# TASK
Copy out each line featuring the string "files" from the entries beneath.

*** Opening ENTRIES SHOWN ***

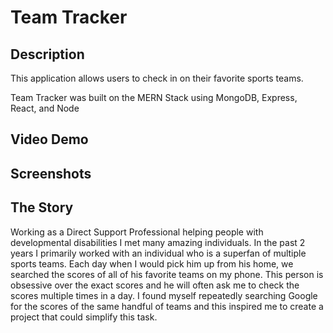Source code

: # Team Tracker

## Description
This application allows users to check in on their favorite sports teams.

Team Tracker was built on the MERN Stack using MongoDB, Express, React, and Node

## Video Demo

## Screenshots

## The Story

Working as a Direct Support Professional helping people with developmental disabilities I met many amazing individuals. In the past 2 years I primarily worked with an individual who is a superfan of multiple sports teams. Each day when I would pick him up from his home, we searched the scores of all of his favorite teams on my phone. This person is obsessive over the exact scores and he will often ask me to check the scores multiple times in a day. I found myself repeatedly searching Google for the scores of the same handful of teams and this inspired me to create a project that could simplify this task.
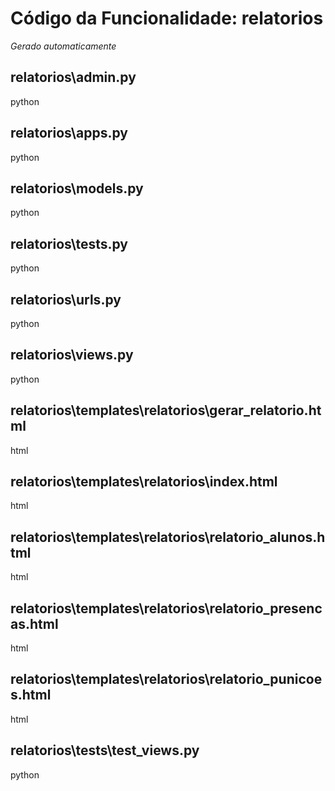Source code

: # Código da Funcionalidade: relatorios
*Gerado automaticamente*



## relatorios\admin.py

python





## relatorios\apps.py

python





## relatorios\models.py

python





## relatorios\tests.py

python





## relatorios\urls.py

python





## relatorios\views.py

python





## relatorios\templates\relatorios\gerar_relatorio.html

html





## relatorios\templates\relatorios\index.html

html





## relatorios\templates\relatorios\relatorio_alunos.html

html





## relatorios\templates\relatorios\relatorio_presencas.html

html





## relatorios\templates\relatorios\relatorio_punicoes.html

html





## relatorios\tests\test_views.py

python



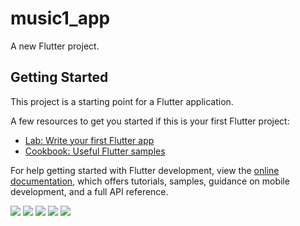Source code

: # music1_app

A new Flutter project.

## Getting Started

This project is a starting point for a Flutter application.

A few resources to get you started if this is your first Flutter project:

- [Lab: Write your first Flutter app](https://docs.flutter.dev/get-started/codelab)
- [Cookbook: Useful Flutter samples](https://docs.flutter.dev/cookbook)

For help getting started with Flutter development, view the
[online documentation](https://docs.flutter.dev/), which offers tutorials,
samples, guidance on mobile development, and a full API reference.


<p> 
<img src ="https://github.com/vkachhadiya25/media_booster/assets/131163362/d715852d-651a-487c-b185-3bbfe934adc7">
  <img src = "https://github.com/vkachhadiya25/media_booster/assets/131163362/e195e91e-955d-4621-bb66-1f2be2b148ff">
<img src = "https://github.com/vkachhadiya25/media_booster/assets/131163362/dbef875f-fe8a-4169-92f9-b1300f3f634d">
  <img src = "https://github.com/vkachhadiya25/media_booster/assets/131163362/49a6a3db-3acd-4404-a923-850313790278">
    <img src = "https://github.com/vkachhadiya25/media_booster/assets/131163362/17b4e849-428b-48b0-bc6a-dcf9f28f1d93">
</p>
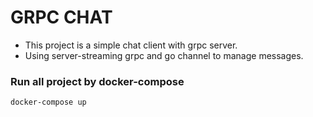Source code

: # GRPC CHAT
- This project is a simple chat client with grpc server.
- Using server-streaming grpc and go channel to manage messages.

### Run all project by docker-compose

`docker-compose up`

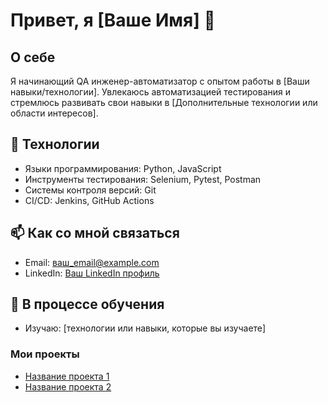 # Привет, я [Ваше Имя] 👋

## О себе
Я начинающий QA инженер-автоматизатор с опытом работы в [Ваши навыки/технологии]. Увлекаюсь автоматизацией тестирования и стремлюсь развивать свои навыки в [Дополнительные технологии или области интересов].

## 🔧 Технологии
- Языки программирования: Python, JavaScript
- Инструменты тестирования: Selenium, Pytest, Postman
- Системы контроля версий: Git
- CI/CD: Jenkins, GitHub Actions

## 📫 Как со мной связаться
- Email: [ваш_email@example.com](mailto:ваш_email@example.com)
- LinkedIn: [Ваш LinkedIn профиль](https://www.linkedin.com/in/ваш_профиль)

## 🌱 В процессе обучения
- Изучаю: [технологии или навыки, которые вы изучаете]

### Мои проекты
- [Название проекта 1](ссылка_на_проект_1)
- [Название проекта 2](ссылка_на_проект_2)
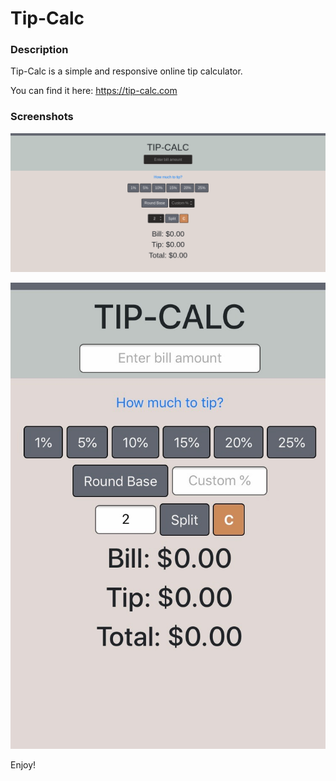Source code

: # Tip-Calc

### Description

Tip-Calc is a simple and responsive online tip calculator.

You can find it here: https://tip-calc.com

### Screenshots

![](./img/firefox.png)

![](./img/mobile.jpg)

Enjoy!
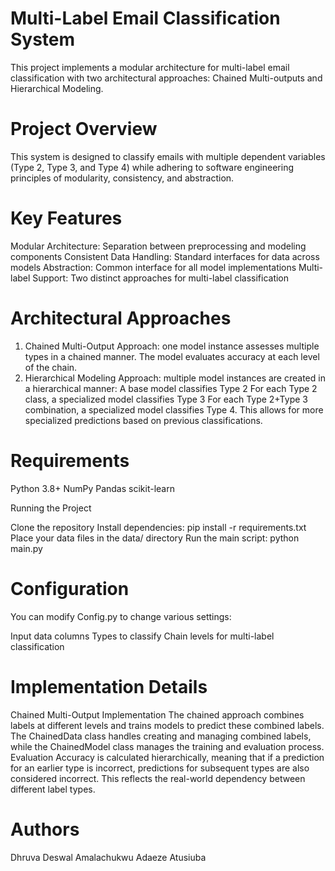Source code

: # **Multi-Label Email Classification System**
This project implements a modular architecture for multi-label email classification with two architectural approaches: Chained Multi-outputs and Hierarchical Modeling.

#  Project Overview
This system is designed to classify emails with multiple dependent variables (Type 2, Type 3, and Type 4) while adhering to software engineering principles of modularity, consistency, and abstraction.

# Key Features
Modular Architecture: Separation between preprocessing and modeling components
Consistent Data Handling: Standard interfaces for data across models
Abstraction: Common interface for all model implementations
Multi-label Support: Two distinct approaches for multi-label classification

# Architectural Approaches
1. Chained Multi-Output Approach: one model instance assesses multiple types in a chained manner. The model evaluates accuracy at each level of the chain.
2. Hierarchical Modeling Approach: multiple model instances are created in a hierarchical manner:
A base model classifies Type 2
For each Type 2 class, a specialized model classifies Type 3
For each Type 2+Type 3 combination, a specialized model classifies Type 4. This allows for more specialized predictions based on previous classifications.

# Requirements
Python 3.8+
NumPy
Pandas
scikit-learn

Running the Project

Clone the repository
Install dependencies: pip install -r requirements.txt
Place your data files in the data/ directory
Run the main script:
python main.py


# Configuration
You can modify Config.py to change various settings:

Input data columns
Types to classify
Chain levels for multi-label classification

# Implementation Details
Chained Multi-Output Implementation
The chained approach combines labels at different levels and trains models to predict these combined labels. The ChainedData class handles creating and managing combined labels, while the ChainedModel class manages the training and evaluation process.
Evaluation
Accuracy is calculated hierarchically, meaning that if a prediction for an earlier type is incorrect, predictions for subsequent types are also considered incorrect. This reflects the real-world dependency between different label types.

# Authors
Dhruva Deswal 
Amalachukwu Adaeze Atusiuba

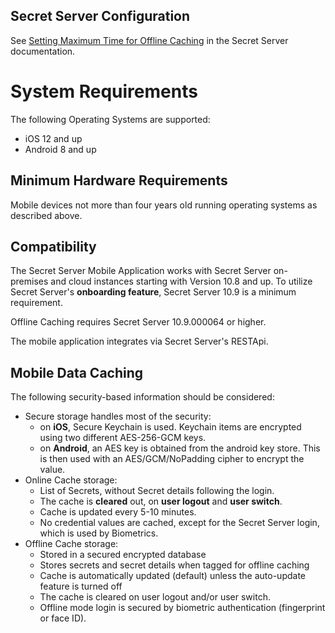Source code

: [title]: # (Onboarding)
[tags]: # (mobile)
[priority]: # (2)

## Secret Server Configuration
See [Setting Maximum Time for Offline Caching](https://docs.thycotic.com/ss/10.9.0/mobile/maximum-offline-caching) in the Secret Server documentation.

# System Requirements

The following Operating Systems are supported:

* iOS 12 and up
* Android 8 and up

## Minimum Hardware Requirements

Mobile devices not more than four years old running operating systems as described above.

## Compatibility

The Secret Server Mobile Application works with Secret Server on-premises and cloud instances starting with Version 10.8 and up. To utilize Secret Server's __onboarding feature__, Secret Server 10.9 is a minimum requirement.

Offline Caching requires Secret Server 10.9.000064 or higher.

The mobile application integrates via Secret Server's RESTApi.

## Mobile Data Caching

The following security-based information should be considered:

* Secure storage handles most of the security:
  * on __iOS__, Secure Keychain is used. Keychain items are encrypted using two different AES-256-GCM keys.
  * on __Android__, an AES key is obtained from the android key store. This is then used with an AES/GCM/NoPadding cipher to encrypt the value.
* Online Cache storage:
  * List of Secrets, without Secret details following the login.
  * The cache is __cleared__ out, on __user logout__ and __user switch__.
  * Cache is updated every 5-10 minutes.
  * No credential values are cached, except for the Secret Server login, which is used by Biometrics.
* Offline Cache storage:
  * Stored in a secured encrypted database
  * Stores secrets and secret details when tagged for offline caching
  * Cache is automatically updated (default) unless the auto-update feature is turned off
  * The cache is cleared on user logout and/or user switch.
  * Offline mode login is secured by biometric authentication (fingerprint or face ID).
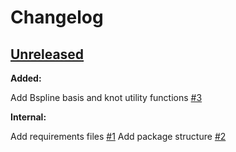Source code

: # Changelog

<!-- ## [Unreleased](https://github.com/enthought/seismic-labeling/tree/HEAD) -->

<!-- [Full Changelog](https://github.com/enthought/seismic-labeling/compare/<LATESTVERSION>...HEAD) -->

<!-- ### Release notes: -->

<!-- **Added:** -->

<!-- **Changed:** -->

<!-- **Deprecated:** -->

<!-- **Removed:** -->

<!-- **Fixed:** -->

<!-- **Security:** -->

<!-- **Internal:** -->

## [Unreleased](https://github.com/enthought/seismic-labeling/tree/HEAD)

**Added:**

Add Bspline basis and knot utility functions [#3](https://github.com/stpotter16/specklesnake/pull/3)

**Internal:**

Add requirements files [#1](https://github.com/stpotter16/specklesnake/pull/1)
Add package structure [#2](https://github.com/stpotter16/specklesnake/pull/2)

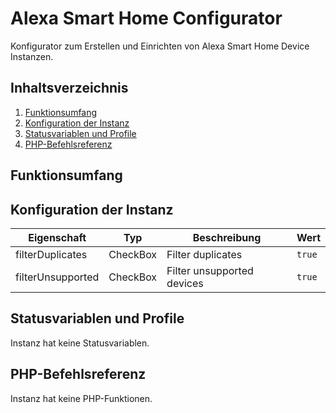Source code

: # Alexa Smart Home Configurator
Konfigurator zum Erstellen und Einrichten von Alexa Smart Home Device Instanzen.

## Inhaltsverzeichnis
1. [Funktionsumfang](#funktionsumfang)
2. [Konfiguration der Instanz](#konfiguration-der-instanz)
3. [Statusvariablen und Profile](#statusvariablen-und-profile)
4. [PHP-Befehlsreferenz](#php-befehlsreferenz)

## Funktionsumfang

## Konfiguration der Instanz

|Eigenschaft| Typ| Beschreibung| Wert |
|-----| -----| -----| ----- |
|filterDuplicates | CheckBox | Filter duplicates | `true`|
|filterUnsupported | CheckBox | Filter unsupported devices | `true`|

## Statusvariablen und Profile

Instanz hat keine Statusvariablen.

## PHP-Befehlsreferenz

Instanz hat keine PHP-Funktionen.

*** Closing ENTRIES SHOWN ***

# RESPONSE TO THIS EXERCISE
Place your data files in the data/ directory
Add requirements files [#1](https://github.com/stpotter16/specklesnake/pull/1)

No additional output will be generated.